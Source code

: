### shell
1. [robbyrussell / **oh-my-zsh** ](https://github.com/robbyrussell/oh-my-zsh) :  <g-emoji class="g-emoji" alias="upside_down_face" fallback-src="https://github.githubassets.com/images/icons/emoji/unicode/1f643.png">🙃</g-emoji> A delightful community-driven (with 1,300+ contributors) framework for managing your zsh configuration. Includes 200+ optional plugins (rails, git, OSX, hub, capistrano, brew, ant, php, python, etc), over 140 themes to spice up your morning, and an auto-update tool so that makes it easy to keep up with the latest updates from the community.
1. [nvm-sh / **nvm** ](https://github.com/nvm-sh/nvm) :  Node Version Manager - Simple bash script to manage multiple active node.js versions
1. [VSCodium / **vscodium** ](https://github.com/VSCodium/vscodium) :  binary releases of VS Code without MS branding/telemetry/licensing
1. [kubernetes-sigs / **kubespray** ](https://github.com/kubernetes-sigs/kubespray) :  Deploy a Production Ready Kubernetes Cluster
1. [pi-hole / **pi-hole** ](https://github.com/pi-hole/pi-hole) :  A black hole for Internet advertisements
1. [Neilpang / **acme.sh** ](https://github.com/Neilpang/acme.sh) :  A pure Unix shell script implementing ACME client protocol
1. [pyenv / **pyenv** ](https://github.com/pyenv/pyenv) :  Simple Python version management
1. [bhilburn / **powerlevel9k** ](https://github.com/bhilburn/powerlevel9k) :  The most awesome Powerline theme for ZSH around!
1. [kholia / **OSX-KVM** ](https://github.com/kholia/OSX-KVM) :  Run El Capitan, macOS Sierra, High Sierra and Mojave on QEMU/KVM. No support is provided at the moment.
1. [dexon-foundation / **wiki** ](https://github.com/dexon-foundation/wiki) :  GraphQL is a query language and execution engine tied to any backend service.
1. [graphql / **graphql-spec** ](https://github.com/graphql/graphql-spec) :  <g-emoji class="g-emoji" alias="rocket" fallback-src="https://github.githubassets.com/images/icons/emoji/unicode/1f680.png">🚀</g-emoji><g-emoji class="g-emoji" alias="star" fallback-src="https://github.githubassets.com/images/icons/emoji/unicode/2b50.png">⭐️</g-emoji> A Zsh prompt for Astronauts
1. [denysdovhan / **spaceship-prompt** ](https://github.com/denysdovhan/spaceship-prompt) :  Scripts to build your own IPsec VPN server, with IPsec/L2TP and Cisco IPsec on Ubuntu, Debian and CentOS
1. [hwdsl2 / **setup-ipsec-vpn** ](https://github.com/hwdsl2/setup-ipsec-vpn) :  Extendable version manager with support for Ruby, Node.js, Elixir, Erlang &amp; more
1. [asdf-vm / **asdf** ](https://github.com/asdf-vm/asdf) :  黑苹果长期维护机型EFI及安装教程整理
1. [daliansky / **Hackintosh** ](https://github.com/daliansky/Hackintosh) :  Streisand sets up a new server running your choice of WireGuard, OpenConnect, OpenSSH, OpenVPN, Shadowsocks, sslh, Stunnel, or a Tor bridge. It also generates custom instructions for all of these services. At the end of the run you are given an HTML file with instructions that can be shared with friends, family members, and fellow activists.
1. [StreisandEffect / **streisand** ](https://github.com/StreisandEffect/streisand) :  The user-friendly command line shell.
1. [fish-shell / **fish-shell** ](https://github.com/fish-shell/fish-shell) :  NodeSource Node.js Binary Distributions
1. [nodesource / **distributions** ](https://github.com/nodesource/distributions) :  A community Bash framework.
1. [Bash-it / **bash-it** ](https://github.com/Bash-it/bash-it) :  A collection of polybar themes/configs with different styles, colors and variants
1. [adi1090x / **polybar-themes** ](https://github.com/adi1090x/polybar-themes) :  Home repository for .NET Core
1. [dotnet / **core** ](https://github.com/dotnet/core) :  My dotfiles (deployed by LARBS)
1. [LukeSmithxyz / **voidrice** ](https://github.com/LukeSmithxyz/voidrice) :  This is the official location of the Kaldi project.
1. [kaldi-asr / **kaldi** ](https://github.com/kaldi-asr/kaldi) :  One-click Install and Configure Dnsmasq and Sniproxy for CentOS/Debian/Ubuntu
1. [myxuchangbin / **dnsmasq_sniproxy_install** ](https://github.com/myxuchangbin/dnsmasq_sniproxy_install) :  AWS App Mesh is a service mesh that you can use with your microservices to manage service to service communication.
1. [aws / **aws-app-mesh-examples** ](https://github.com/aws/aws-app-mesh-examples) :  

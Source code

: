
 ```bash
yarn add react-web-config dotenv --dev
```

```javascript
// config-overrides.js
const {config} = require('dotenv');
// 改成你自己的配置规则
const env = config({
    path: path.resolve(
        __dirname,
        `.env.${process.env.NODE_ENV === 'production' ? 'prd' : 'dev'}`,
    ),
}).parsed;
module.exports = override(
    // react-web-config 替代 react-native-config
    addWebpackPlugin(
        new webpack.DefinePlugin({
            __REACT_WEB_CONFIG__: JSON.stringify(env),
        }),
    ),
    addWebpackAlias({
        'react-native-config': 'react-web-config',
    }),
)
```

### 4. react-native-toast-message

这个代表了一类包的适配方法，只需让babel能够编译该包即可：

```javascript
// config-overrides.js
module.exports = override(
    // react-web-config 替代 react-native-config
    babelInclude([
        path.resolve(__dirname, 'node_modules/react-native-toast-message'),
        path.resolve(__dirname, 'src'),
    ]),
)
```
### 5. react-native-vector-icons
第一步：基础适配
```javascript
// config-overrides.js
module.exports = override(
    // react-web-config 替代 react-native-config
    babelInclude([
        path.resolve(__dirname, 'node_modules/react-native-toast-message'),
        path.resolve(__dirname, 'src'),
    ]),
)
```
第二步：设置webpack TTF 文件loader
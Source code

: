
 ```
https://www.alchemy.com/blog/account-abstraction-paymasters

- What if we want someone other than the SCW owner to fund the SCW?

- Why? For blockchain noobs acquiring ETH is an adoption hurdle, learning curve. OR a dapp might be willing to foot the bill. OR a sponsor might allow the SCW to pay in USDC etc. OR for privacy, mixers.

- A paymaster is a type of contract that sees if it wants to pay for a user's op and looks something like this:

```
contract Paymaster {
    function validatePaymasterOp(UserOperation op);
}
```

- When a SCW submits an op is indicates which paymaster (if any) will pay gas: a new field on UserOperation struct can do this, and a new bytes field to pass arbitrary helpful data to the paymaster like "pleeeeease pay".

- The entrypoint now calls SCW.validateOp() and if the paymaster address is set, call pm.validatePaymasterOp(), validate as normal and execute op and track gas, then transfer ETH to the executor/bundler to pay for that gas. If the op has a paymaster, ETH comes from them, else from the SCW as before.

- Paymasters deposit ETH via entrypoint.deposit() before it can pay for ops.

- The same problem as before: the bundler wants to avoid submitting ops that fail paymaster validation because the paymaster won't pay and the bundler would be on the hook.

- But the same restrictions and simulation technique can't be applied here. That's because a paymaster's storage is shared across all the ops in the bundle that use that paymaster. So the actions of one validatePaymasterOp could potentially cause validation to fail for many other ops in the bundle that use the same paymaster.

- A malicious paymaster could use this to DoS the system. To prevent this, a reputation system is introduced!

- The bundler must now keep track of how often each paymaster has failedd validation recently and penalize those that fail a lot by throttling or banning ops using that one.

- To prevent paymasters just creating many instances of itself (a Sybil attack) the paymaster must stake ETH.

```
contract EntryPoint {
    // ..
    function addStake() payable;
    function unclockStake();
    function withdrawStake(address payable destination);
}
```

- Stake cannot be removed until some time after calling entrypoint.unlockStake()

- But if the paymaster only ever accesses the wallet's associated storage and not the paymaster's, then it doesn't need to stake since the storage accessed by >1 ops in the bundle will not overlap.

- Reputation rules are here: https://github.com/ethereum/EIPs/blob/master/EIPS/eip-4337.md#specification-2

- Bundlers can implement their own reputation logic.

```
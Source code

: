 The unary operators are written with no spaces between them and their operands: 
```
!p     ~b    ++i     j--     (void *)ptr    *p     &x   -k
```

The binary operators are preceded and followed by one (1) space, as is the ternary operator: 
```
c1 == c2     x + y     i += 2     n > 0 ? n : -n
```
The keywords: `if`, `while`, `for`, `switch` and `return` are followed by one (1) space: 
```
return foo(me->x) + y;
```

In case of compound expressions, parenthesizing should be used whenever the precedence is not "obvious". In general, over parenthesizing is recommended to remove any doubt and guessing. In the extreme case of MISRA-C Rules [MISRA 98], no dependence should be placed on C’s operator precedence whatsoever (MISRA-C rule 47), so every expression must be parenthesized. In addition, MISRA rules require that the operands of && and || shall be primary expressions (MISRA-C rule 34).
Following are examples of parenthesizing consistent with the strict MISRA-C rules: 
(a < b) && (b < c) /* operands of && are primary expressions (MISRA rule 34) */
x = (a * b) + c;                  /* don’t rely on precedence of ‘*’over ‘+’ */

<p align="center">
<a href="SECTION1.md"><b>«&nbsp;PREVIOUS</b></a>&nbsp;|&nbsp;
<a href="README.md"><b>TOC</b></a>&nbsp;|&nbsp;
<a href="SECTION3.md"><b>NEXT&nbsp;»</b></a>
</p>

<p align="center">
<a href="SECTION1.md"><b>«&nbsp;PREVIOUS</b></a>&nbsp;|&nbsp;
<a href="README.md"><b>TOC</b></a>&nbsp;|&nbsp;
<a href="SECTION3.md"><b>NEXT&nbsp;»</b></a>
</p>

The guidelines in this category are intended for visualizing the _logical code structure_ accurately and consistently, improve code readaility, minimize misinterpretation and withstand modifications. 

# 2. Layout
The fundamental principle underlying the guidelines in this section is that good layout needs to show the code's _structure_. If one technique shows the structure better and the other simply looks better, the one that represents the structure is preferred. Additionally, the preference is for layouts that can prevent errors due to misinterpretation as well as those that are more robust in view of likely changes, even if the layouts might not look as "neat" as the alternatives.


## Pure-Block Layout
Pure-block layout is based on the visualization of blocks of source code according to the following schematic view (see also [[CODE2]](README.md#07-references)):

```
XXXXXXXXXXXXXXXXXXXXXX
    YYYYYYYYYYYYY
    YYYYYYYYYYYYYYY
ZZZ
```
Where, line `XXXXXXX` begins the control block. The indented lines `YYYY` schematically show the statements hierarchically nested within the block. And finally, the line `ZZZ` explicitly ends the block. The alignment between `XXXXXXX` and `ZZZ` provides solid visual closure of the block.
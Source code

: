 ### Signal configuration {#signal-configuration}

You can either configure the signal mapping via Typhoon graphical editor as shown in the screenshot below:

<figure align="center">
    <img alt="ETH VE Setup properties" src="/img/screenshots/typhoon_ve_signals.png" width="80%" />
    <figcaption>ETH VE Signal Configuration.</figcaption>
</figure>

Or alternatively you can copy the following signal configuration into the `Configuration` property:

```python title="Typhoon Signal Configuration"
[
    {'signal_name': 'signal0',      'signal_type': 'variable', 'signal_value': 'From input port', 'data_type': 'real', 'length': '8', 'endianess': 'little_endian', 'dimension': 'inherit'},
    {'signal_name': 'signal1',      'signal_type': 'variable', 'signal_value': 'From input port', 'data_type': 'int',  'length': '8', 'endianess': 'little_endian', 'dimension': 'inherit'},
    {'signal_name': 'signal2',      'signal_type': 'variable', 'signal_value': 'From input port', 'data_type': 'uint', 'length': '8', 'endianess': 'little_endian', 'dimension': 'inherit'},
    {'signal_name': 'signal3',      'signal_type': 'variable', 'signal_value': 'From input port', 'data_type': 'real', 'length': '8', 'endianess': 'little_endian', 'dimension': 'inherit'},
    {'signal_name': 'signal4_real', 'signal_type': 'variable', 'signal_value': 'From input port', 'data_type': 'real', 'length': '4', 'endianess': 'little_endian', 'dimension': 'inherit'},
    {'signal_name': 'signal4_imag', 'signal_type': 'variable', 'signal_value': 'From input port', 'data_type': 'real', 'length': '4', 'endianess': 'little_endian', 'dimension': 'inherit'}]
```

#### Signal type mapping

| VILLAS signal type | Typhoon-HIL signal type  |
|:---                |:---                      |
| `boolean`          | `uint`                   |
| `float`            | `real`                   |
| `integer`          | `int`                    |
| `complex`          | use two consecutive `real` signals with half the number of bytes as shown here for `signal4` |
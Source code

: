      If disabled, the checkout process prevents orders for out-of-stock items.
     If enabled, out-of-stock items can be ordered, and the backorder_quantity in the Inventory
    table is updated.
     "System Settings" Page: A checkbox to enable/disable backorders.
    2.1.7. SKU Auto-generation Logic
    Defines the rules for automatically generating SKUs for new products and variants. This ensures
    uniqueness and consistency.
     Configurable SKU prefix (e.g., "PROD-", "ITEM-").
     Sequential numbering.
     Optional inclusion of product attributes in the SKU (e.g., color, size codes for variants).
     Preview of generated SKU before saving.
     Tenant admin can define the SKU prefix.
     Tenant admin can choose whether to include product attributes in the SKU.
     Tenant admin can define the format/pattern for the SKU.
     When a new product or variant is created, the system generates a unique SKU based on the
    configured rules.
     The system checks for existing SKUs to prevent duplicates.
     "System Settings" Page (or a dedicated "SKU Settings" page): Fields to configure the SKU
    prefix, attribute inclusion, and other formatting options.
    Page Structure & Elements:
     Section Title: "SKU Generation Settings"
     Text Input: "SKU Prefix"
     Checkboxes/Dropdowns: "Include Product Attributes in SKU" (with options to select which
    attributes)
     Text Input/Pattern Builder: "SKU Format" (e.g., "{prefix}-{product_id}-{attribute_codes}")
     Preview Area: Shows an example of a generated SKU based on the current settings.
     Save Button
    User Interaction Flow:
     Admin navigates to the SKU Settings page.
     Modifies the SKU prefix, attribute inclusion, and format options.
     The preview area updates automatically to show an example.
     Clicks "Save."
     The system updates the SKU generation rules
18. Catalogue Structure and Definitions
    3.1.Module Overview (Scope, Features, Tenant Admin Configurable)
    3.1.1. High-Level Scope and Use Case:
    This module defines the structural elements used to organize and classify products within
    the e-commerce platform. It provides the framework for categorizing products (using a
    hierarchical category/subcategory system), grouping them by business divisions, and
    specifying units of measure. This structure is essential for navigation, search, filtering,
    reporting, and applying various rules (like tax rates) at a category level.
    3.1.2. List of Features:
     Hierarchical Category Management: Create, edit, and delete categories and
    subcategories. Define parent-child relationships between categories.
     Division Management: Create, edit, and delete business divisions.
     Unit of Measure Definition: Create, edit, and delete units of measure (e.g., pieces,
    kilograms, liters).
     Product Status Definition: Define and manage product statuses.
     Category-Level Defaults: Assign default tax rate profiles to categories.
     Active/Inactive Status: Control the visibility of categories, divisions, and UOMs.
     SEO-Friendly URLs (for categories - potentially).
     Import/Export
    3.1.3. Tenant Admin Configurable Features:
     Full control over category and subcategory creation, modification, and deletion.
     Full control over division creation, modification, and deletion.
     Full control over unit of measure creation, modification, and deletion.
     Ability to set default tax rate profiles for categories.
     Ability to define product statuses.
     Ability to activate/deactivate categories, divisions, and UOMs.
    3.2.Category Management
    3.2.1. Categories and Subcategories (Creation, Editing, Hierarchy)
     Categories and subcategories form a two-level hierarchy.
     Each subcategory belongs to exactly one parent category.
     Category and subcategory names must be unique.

------------------------------------------------------------------------

Within the listing above, extract exactly the lines from the line with "and delete units" to the line with "profiles to categories.", the two named lines included, and no others.

PROBLEM SOLUTION
     Unit of Measure Definition: Create, edit, and delete units of measure (e.g., pieces,
    kilograms, liters).
     Product Status Definition: Define and manage product statuses.
     Category-Level Defaults: Assign default tax rate profiles to categories.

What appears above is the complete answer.